*** AVAILABLE RECORDS Section Begins ***

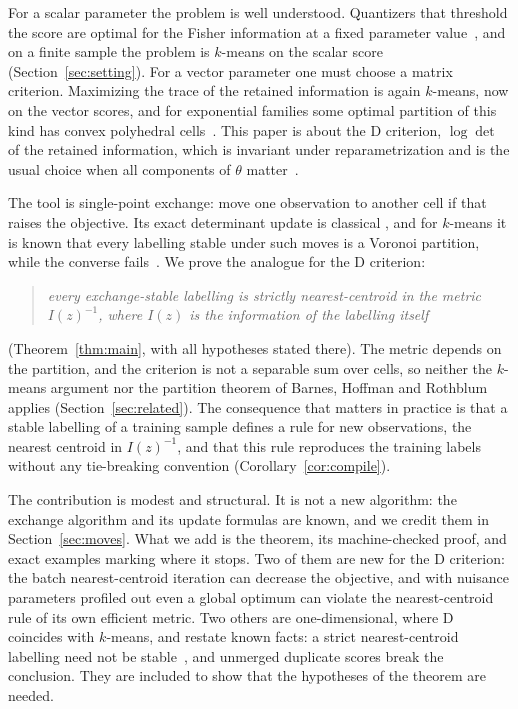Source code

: \documentclass[11pt]{amsart}
\theoremstyle{definition}
\theoremstyle{remark}
\newcommand{\Ib}{I(z)}
\begin{document}
For a scalar parameter the problem is well understood. Quantizers that threshold the score are
optimal for the Fisher information at a fixed parameter value~\cite{venkitasubramaniam2006,venkitasubramaniam2007}, and on a finite
sample the problem is $k$-means on the scalar score (Section~\ref{sec:setting}). For a vector
parameter one must choose a matrix criterion. Maximizing the trace of the retained information is
again $k$-means, now on the vector scores, and for exponential families some optimal partition
of this kind has convex polyhedral cells~\cite{dulek2023}. This paper is about the D criterion, $\log\det$ of the retained
information, which is invariant under reparametrization and is the usual choice when all
components of $\theta$ matter~\cite{karlin1966}.

The tool is single-point exchange: move one observation to another cell if that raises the
objective. Its exact determinant update is classical
\cite{banfield1977,fedorov1972,mitchell1974,cook1980}, and for $k$-means it is known that every
labelling stable under such moves is a Voronoi partition, while the converse
fails~\cite{telgarsky2010}. We prove the analogue for the D criterion:

\begin{quote}
\emph{every exchange-stable labelling is strictly nearest-centroid in the metric $\Ib^{-1}$,
where $\Ib$ is the information of the labelling itself}
\end{quote}
(Theorem~\ref{thm:main}, with all hypotheses stated there). The metric depends on the partition,
and the criterion is not a separable sum over cells, so neither the $k$-means argument nor the
partition theorem of Barnes, Hoffman and Rothblum~\cite{barnes1992} applies
(Section~\ref{sec:related}). The consequence that matters in practice is that a stable labelling
of a training sample defines a rule for new observations, the nearest centroid in $\Ib^{-1}$,
and that this rule reproduces the training labels without any tie-breaking convention
(Corollary~\ref{cor:compile}).

The contribution is modest and structural. It is not a new algorithm: the exchange algorithm and
its update formulas are known, and we credit them in Section~\ref{sec:moves}. What we add is the
theorem, its machine-checked proof, and exact examples marking where it stops. Two of them are
new for the D criterion: the batch nearest-centroid iteration can decrease the objective, and
with nuisance parameters profiled out even a global optimum can violate the nearest-centroid
rule of its own efficient metric. Two others are one-dimensional, where D coincides with
$k$-means, and restate known facts: a strict nearest-centroid labelling need not be
stable~\cite{telgarsky2010}, and unmerged duplicate scores break the conclusion. They are
included to show that the hypotheses of the theorem are needed.
\end{document}

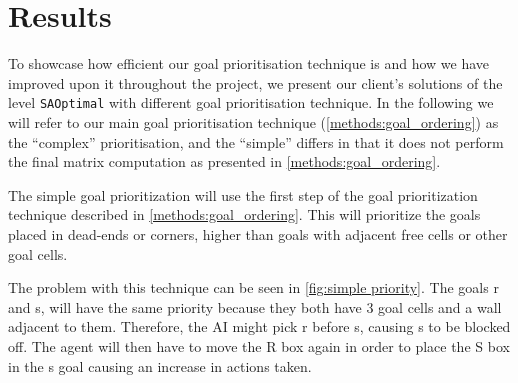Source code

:\section{Results}
\label{sec:results}


To showcase how efficient our goal prioritisation technique is and how we have improved upon it throughout the project, we present our client's solutions of the level \texttt{SAOptimal} with different goal prioritisation technique.
In the following we will refer to our main goal prioritisation technique (\cref{methods:goal_ordering}) as the ``complex'' prioritisation, and the ``simple'' differs in that it does not perform the final matrix computation as presented in \cref{methods:goal_ordering}.

The simple goal prioritization will use the first step of the goal prioritization technique described in \cref{methods:goal_ordering}. 
This will prioritize the goals placed in dead-ends or corners, higher than goals with adjacent free cells or other goal cells.

The problem with this technique can be seen in \cref{fig:simple priority}. 
The goals r and s, will have the same priority because they both have 3 goal cells and a wall adjacent to them. 
Therefore, the AI might pick r before s, causing s to be blocked off. 
The agent will then have to move the R box again in order to place the S box in the s goal causing an increase in actions taken.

*** AVAILABLE RECORDS Section Ends ***

WHAT YOU ARE ASKED TO DO:
All of the entries above should be copied exactly, except for the pictures.

EXERCISE RESULT:
Source code

: \documentclass[11pt]{amsart}
\theoremstyle{definition}
\theoremstyle{remark}
\newcommand{\Ib}{I(z)}
\begin{document}
For a scalar parameter the problem is well understood. Quantizers that threshold the score are
optimal for the Fisher information at a fixed parameter value~\cite{venkitasubramaniam2006,venkitasubramaniam2007}, and on a finite
sample the problem is $k$-means on the scalar score (Section~\ref{sec:setting}). For a vector
parameter one must choose a matrix criterion. Maximizing the trace of the retained information is
again $k$-means, now on the vector scores, and for exponential families some optimal partition
of this kind has convex polyhedral cells~\cite{dulek2023}. This paper is about the D criterion, $\log\det$ of the retained
information, which is invariant under reparametrization and is the usual choice when all
components of $\theta$ matter~\cite{karlin1966}.

The tool is single-point exchange: move one observation to another cell if that raises the
objective. Its exact determinant update is classical
\cite{banfield1977,fedorov1972,mitchell1974,cook1980}, and for $k$-means it is known that every
labelling stable under such moves is a Voronoi partition, while the converse
fails~\cite{telgarsky2010}. We prove the analogue for the D criterion:

\begin{quote}
\emph{every exchange-stable labelling is strictly nearest-centroid in the metric $\Ib^{-1}$,
where $\Ib$ is the information of the labelling itself}
\end{quote}
(Theorem~\ref{thm:main}, with all hypotheses stated there). The metric depends on the partition,
and the criterion is not a separable sum over cells, so neither the $k$-means argument nor the
partition theorem of Barnes, Hoffman and Rothblum~\cite{barnes1992} applies
(Section~\ref{sec:related}). The consequence that matters in practice is that a stable labelling
of a training sample defines a rule for new observations, the nearest centroid in $\Ib^{-1}$,
and that this rule reproduces the training labels without any tie-breaking convention
(Corollary~\ref{cor:compile}).

The contribution is modest and structural. It is not a new algorithm: the exchange algorithm and
its update formulas are known, and we credit them in Section~\ref{sec:moves}. What we add is the
theorem, its machine-checked proof, and exact examples marking where it stops. Two of them are
new for the D criterion: the batch nearest-centroid iteration can decrease the objective, and
with nuisance parameters profiled out even a global optimum can violate the nearest-centroid
rule of its own efficient metric. Two others are one-dimensional, where D coincides with
$k$-means, and restate known facts: a strict nearest-centroid labelling need not be
stable~\cite{telgarsky2010}, and unmerged duplicate scores break the conclusion. They are
included to show that the hypotheses of the theorem are needed.
\end{document}

Source code

:\section{Results}
\label{sec:results}


To showcase how efficient our goal prioritisation technique is and how we have improved upon it throughout the project, we present our client's solutions of the level \texttt{SAOptimal} with different goal prioritisation technique.
In the following we will refer to our main goal prioritisation technique (\cref{methods:goal_ordering}) as the ``complex'' prioritisation, and the ``simple'' differs in that it does not perform the final matrix computation as presented in \cref{methods:goal_ordering}.

The simple goal prioritization will use the first step of the goal prioritization technique described in \cref{methods:goal_ordering}. 
This will prioritize the goals placed in dead-ends or corners, higher than goals with adjacent free cells or other goal cells.

The problem with this technique can be seen in \cref{fig:simple priority}. 
The goals r and s, will have the same priority because they both have 3 goal cells and a wall adjacent to them. 
Therefore, the AI might pick r before s, causing s to be blocked off. 
The agent will then have to move the R box again in order to place the S box in the s goal causing an increase in actions taken.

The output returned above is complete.